Description
Binning continuous data into discrete bins is a non-trivial problem, especially when there are features of various scales that one is trying to capture. This astropy example is much more clear than any I could hope to write. The current implementation of pandas.cut
does not allow for easy user access to these tools.
numpy
provides a number of simple binning algorithms to capture these features in computationally efficient ways. As done in astropy
, perhaps we can pass the bin edge calculations directly to numpy
. To do so, we would need to call histogram_bin_edges
(available in numpy
1.15.1, if not earler).

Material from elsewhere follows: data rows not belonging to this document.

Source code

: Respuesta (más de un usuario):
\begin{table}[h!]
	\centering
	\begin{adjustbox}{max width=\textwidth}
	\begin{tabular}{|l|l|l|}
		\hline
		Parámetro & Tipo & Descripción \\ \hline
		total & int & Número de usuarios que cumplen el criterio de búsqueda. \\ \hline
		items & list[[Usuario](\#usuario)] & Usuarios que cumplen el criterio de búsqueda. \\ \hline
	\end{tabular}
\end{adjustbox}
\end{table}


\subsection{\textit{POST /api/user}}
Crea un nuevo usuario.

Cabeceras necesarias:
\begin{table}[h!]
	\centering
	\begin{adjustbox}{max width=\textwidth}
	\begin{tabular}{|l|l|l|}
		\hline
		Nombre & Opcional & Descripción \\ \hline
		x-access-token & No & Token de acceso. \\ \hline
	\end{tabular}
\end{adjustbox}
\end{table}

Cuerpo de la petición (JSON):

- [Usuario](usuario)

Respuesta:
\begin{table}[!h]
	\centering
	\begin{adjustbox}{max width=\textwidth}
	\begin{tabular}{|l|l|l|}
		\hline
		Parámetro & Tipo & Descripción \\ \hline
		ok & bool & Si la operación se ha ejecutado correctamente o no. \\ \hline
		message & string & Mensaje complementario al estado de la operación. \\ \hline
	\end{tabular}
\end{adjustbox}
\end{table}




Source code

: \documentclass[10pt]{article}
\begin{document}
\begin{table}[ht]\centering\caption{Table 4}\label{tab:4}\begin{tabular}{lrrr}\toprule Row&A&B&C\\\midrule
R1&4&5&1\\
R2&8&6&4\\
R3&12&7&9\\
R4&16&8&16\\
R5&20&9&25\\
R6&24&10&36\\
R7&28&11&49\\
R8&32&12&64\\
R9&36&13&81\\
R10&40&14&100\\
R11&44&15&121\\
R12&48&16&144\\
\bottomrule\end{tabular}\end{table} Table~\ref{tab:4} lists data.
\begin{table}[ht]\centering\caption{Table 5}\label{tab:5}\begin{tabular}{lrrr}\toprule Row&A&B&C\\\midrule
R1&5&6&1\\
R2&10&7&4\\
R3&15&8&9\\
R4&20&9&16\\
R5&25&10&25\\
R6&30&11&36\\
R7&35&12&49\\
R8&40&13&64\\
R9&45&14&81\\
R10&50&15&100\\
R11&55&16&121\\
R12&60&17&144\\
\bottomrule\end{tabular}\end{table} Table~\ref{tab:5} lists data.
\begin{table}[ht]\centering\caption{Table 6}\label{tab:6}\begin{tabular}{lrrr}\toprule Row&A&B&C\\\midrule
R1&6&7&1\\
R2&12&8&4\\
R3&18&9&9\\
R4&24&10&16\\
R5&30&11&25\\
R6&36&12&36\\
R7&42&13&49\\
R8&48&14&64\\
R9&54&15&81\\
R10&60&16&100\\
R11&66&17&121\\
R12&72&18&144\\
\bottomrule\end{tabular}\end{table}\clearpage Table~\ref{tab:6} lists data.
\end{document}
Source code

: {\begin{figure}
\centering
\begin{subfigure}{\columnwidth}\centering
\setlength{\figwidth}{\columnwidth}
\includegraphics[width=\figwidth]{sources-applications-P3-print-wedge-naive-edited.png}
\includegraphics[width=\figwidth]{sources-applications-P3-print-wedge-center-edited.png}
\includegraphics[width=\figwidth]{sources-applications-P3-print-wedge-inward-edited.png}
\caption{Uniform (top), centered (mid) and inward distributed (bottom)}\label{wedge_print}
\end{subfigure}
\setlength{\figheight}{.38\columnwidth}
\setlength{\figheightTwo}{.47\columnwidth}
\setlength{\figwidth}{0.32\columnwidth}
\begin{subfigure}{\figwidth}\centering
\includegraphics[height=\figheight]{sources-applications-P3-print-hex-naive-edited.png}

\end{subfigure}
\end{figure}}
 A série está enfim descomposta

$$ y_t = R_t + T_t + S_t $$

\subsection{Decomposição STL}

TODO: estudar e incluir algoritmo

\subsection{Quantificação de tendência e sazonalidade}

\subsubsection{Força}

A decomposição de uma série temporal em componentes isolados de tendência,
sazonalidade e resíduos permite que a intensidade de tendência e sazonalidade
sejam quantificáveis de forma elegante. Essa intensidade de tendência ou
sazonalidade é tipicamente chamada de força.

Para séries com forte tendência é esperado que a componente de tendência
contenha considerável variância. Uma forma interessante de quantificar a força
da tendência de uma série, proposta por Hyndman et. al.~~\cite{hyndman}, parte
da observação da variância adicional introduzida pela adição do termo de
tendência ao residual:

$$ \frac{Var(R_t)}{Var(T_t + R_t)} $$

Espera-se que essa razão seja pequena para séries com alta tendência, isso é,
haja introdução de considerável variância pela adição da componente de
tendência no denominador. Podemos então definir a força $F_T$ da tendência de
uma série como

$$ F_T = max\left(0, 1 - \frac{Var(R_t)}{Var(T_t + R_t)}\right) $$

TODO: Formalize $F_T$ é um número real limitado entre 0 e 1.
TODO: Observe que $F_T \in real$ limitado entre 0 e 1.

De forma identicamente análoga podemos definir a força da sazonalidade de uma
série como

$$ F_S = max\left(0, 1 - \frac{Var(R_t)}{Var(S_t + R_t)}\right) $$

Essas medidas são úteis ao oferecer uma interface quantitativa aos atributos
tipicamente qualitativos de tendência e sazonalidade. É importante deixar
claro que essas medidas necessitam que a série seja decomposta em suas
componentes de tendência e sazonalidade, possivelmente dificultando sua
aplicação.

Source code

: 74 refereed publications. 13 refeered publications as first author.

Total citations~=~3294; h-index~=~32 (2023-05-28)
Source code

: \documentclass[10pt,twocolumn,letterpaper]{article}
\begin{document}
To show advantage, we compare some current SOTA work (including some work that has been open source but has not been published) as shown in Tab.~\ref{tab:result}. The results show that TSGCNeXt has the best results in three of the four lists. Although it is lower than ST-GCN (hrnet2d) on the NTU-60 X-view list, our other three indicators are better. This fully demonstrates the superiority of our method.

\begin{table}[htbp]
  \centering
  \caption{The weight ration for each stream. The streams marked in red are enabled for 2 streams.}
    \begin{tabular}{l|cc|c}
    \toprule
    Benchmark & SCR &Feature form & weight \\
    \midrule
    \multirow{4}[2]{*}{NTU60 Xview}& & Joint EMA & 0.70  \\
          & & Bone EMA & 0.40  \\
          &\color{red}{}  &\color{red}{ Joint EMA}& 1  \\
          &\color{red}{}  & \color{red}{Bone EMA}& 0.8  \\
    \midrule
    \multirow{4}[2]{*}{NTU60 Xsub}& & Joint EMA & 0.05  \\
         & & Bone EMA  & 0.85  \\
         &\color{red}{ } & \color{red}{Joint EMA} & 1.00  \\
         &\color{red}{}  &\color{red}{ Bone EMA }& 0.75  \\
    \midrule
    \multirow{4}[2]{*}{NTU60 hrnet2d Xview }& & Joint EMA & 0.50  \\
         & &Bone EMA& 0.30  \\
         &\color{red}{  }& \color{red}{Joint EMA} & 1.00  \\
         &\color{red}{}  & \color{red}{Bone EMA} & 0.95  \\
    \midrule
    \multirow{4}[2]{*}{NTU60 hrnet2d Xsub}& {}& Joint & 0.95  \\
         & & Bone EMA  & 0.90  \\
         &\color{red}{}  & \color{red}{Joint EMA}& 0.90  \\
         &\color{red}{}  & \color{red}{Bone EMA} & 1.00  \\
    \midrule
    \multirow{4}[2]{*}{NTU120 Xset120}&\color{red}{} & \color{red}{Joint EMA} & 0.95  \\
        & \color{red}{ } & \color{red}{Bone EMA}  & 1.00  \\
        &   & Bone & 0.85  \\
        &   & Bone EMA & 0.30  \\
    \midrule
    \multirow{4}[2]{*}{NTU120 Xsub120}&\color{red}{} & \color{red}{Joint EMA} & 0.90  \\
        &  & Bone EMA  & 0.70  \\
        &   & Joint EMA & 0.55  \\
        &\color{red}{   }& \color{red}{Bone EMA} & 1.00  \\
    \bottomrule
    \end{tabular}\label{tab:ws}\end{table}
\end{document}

This function isolates the calculation of bin edges.
To utilize np.histogram_bin_edges
, a user would call
data = np.random.normal(100000)
edges = np.histogram_bin_edges(data, bins="auto") # Other strings are acceptable.
cut = pd.cut(data, bins=edges)
We can simplify this by replacing one or two lines in pandas.cut source
bins = np.linspace(mn, mx, bins + 1, endpoint=True)
becomes
bins = np.histogram_bin_edges(x, bins=bins)
so that the user can simply call
data = np.random.normal(100000)
cut = pd.cut(data, bins="auto") # Or any of the other strings accepted by numpy
and have access to all the techniques available there.
The histogram_bin_edges
docs are availble here. The source is here.